Tennis Walkover

Last Modified Feb 08, 2022 02:21 GMT

A walkover in tennis is one of the possible outcomes for a given encounter, which in essence results in unopposed victory for one of the participating players/doubles teams.

Walkovers are awarded to a player/teamduring any stage of a tournamentif their opponent(s) forfeits a match or has been disqualified prior to the start of a given encounter.

Let’s take a hypothetical quarterfinal encounter involving players P and T to better explain how a walkover works. If player T decides to forfeit the encounter because of an illness or previously unidentified injury or any other reason that is keeping them from playing, player P will receive a ‘walkover’. They will then move into the semifinal round of the tournament without having to step out on the court.

Walkovers are different from mid-match retirements and defaults as the latter two happen after a match has started. Unlike the latter two, walkovers do not affect a player’s win-loss record as they never stepped out on the court.

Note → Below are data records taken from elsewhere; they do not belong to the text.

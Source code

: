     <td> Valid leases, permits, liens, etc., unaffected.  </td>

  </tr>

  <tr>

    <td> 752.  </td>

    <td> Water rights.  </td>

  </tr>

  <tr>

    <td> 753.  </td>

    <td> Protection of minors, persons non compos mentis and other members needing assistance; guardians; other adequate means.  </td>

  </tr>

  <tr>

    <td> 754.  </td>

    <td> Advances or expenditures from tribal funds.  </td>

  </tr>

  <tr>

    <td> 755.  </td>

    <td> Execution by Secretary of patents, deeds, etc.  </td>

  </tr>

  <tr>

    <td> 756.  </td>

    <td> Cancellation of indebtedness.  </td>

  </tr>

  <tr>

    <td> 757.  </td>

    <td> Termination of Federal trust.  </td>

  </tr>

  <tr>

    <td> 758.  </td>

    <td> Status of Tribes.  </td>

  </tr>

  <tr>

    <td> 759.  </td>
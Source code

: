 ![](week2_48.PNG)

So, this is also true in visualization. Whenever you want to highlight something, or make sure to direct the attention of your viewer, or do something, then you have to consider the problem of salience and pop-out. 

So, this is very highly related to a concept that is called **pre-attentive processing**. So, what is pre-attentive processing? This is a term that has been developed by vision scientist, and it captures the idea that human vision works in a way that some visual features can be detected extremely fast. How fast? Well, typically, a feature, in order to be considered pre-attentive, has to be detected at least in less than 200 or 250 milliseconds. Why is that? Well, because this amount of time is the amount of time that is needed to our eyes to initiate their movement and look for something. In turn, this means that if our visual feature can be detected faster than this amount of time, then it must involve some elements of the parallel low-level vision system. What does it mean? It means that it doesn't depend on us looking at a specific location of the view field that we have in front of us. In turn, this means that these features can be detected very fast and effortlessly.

When are walkovers usually awarded?

In case a player decides to withdraw from a tournament well before the first-round action is scheduled to start, they are replaced in the draw by alternate players (players who were next on the entry cut-off list) or lucky losers (players who lose in the last round of the qualification matches). Hence, walkovers are rarely ever awarded for first-round encounters.

Walkovers are more common at the latter stages of a tournament as swapping an injured or unavailable opponent is no longer an option. In these cases, the opponent is declared the unopposed winner i.e. given the walkover.

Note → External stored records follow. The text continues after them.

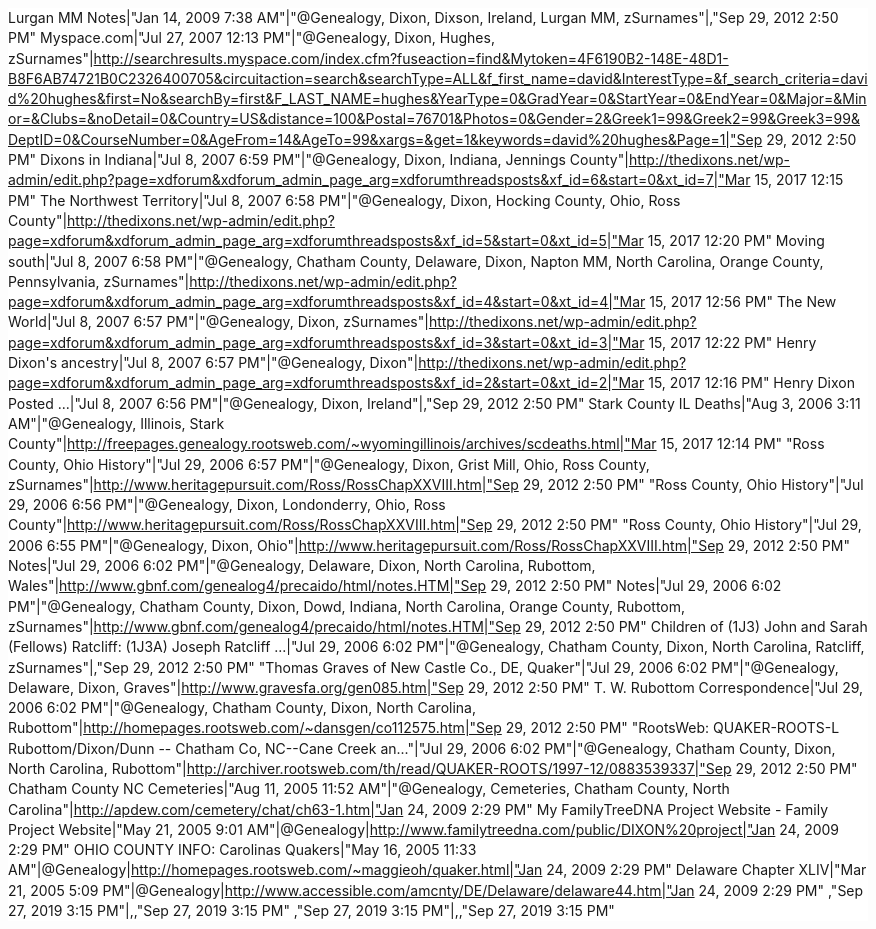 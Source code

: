 Lurgan MM Notes|"Jan 14, 2009 7:38 AM"|"@Genealogy, Dixon, Dixson, Ireland, Lurgan MM, zSurnames"|,"Sep 29, 2012 2:50 PM"
Myspace.com|"Jul 27, 2007 12:13 PM"|"@Genealogy, Dixon, Hughes, zSurnames"|http://searchresults.myspace.com/index.cfm?fuseaction=find&Mytoken=4F6190B2-148E-48D1-B8F6AB74721B0C2326400705&circuitaction=search&searchType=ALL&f_first_name=david&InterestType=&f_search_criteria=david%20hughes&first=No&searchBy=first&F_LAST_NAME=hughes&YearType=0&GradYear=0&StartYear=0&EndYear=0&Major=&Minor=&Clubs=&noDetail=0&Country=US&distance=100&Postal=76701&Photos=0&Gender=2&Greek1=99&Greek2=99&Greek3=99&DeptID=0&CourseNumber=0&AgeFrom=14&AgeTo=99&xargs=&get=1&keywords=david%20hughes&Page=1|"Sep 29, 2012 2:50 PM"
Dixons in Indiana|"Jul 8, 2007 6:59 PM"|"@Genealogy, Dixon, Indiana, Jennings County"|http://thedixons.net/wp-admin/edit.php?page=xdforum&xdforum_admin_page_arg=xdforumthreadsposts&xf_id=6&start=0&xt_id=7|"Mar 15, 2017 12:15 PM"
The Northwest Territory|"Jul 8, 2007 6:58 PM"|"@Genealogy, Dixon, Hocking County, Ohio, Ross County"|http://thedixons.net/wp-admin/edit.php?page=xdforum&xdforum_admin_page_arg=xdforumthreadsposts&xf_id=5&start=0&xt_id=5|"Mar 15, 2017 12:20 PM"
Moving south|"Jul 8, 2007 6:58 PM"|"@Genealogy, Chatham County, Delaware, Dixon, Napton MM, North Carolina, Orange County, Pennsylvania, zSurnames"|http://thedixons.net/wp-admin/edit.php?page=xdforum&xdforum_admin_page_arg=xdforumthreadsposts&xf_id=4&start=0&xt_id=4|"Mar 15, 2017 12:56 PM"
The New World|"Jul 8, 2007 6:57 PM"|"@Genealogy, Dixon, zSurnames"|http://thedixons.net/wp-admin/edit.php?page=xdforum&xdforum_admin_page_arg=xdforumthreadsposts&xf_id=3&start=0&xt_id=3|"Mar 15, 2017 12:22 PM"
Henry Dixon's ancestry|"Jul 8, 2007 6:57 PM"|"@Genealogy, Dixon"|http://thedixons.net/wp-admin/edit.php?page=xdforum&xdforum_admin_page_arg=xdforumthreadsposts&xf_id=2&start=0&xt_id=2|"Mar 15, 2017 12:16 PM"
Henry Dixon Posted ...|"Jul 8, 2007 6:56 PM"|"@Genealogy, Dixon, Ireland"|,"Sep 29, 2012 2:50 PM"
Stark County IL Deaths|"Aug 3, 2006 3:11 AM"|"@Genealogy, Illinois, Stark County"|http://freepages.genealogy.rootsweb.com/~wyomingillinois/archives/scdeaths.html|"Mar 15, 2017 12:14 PM"
"Ross County, Ohio History"|"Jul 29, 2006 6:57 PM"|"@Genealogy, Dixon, Grist Mill, Ohio, Ross County, zSurnames"|http://www.heritagepursuit.com/Ross/RossChapXXVIII.htm|"Sep 29, 2012 2:50 PM"
"Ross County, Ohio History"|"Jul 29, 2006 6:56 PM"|"@Genealogy, Dixon, Londonderry, Ohio, Ross County"|http://www.heritagepursuit.com/Ross/RossChapXXVIII.htm|"Sep 29, 2012 2:50 PM"
"Ross County, Ohio History"|"Jul 29, 2006 6:55 PM"|"@Genealogy, Dixon, Ohio"|http://www.heritagepursuit.com/Ross/RossChapXXVIII.htm|"Sep 29, 2012 2:50 PM"
Notes|"Jul 29, 2006 6:02 PM"|"@Genealogy, Delaware, Dixon, North Carolina, Rubottom, Wales"|http://www.gbnf.com/genealog4/precaido/html/notes.HTM|"Sep 29, 2012 2:50 PM"
Notes|"Jul 29, 2006 6:02 PM"|"@Genealogy, Chatham County, Dixon, Dowd, Indiana, North Carolina, Orange County, Rubottom, zSurnames"|http://www.gbnf.com/genealog4/precaido/html/notes.HTM|"Sep 29, 2012 2:50 PM"
Children of (1J3) John and Sarah (Fellows) Ratcliff: (1J3A) Joseph Ratcliff ...|"Jul 29, 2006 6:02 PM"|"@Genealogy, Chatham County, Dixon, North Carolina, Ratcliff, zSurnames"|,"Sep 29, 2012 2:50 PM"
"Thomas Graves of New Castle Co., DE, Quaker"|"Jul 29, 2006 6:02 PM"|"@Genealogy, Delaware, Dixon, Graves"|http://www.gravesfa.org/gen085.htm|"Sep 29, 2012 2:50 PM"
T. W. Rubottom Correspondence|"Jul 29, 2006 6:02 PM"|"@Genealogy, Chatham County, Dixon, North Carolina, Rubottom"|http://homepages.rootsweb.com/~dansgen/co112575.htm|"Sep 29, 2012 2:50 PM"
"RootsWeb: QUAKER-ROOTS-L Rubottom/Dixon/Dunn -- Chatham Co, NC--Cane Creek an..."|"Jul 29, 2006 6:02 PM"|"@Genealogy, Chatham County, Dixon, North Carolina, Rubottom"|http://archiver.rootsweb.com/th/read/QUAKER-ROOTS/1997-12/0883539337|"Sep 29, 2012 2:50 PM"
Chatham County NC Cemeteries|"Aug 11, 2005 11:52 AM"|"@Genealogy, Cemeteries, Chatham County, North Carolina"|http://apdew.com/cemetery/chat/ch63-1.htm|"Jan 24, 2009 2:29 PM"
My FamilyTreeDNA Project Website - Family Project Website|"May 21, 2005 9:01 AM"|@Genealogy|http://www.familytreedna.com/public/DIXON%20project|"Jan 24, 2009 2:29 PM"
OHIO COUNTY INFO: Carolinas Quakers|"May 16, 2005 11:33 AM"|@Genealogy|http://homepages.rootsweb.com/~maggieoh/quaker.html|"Jan 24, 2009 2:29 PM"
Delaware Chapter XLIV|"Mar 21, 2005 5:09 PM"|@Genealogy|http://www.accessible.com/amcnty/DE/Delaware/delaware44.htm|"Jan 24, 2009 2:29 PM"
,"Sep 27, 2019 3:15 PM"|,,"Sep 27, 2019 3:15 PM"
,"Sep 27, 2019 3:15 PM"|,,"Sep 27, 2019 3:15 PM"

Walkovers are fairly common in tennis, given the unpredictable nature of the tour. Players often find themselves unfit to participate in matches for varied reasons including picking up an injury or an illness mid-tournament or not recovering in time between matches among others.

What are some of the more talked-about walkovers in tennis?

Roger Federer’s injury forced him to forfeit his round-of-16 match against Matteo Berrettini at the 2021 Roland Garros, giving the Italian a free pass into the quarterfinals.

Petra Kvitova was forced to give a walkover to Elena Vesnina in the second-round of the 2021 Roland Garros after suffering a leg injury during a press conference after her first-round win.

Also at the 2021 Roland Garros, Naomi Osaka gave Ana Bogdan a second-round walkover citing her mental health.

Naomi Osaka gave Victoria Azarenka a walkover for their final encounter at the 2020 Western & Southern Open, handing her the title without having to play. Osaka cited fatigue and an inability to have recovered from her last encounter as the reason for the walkover.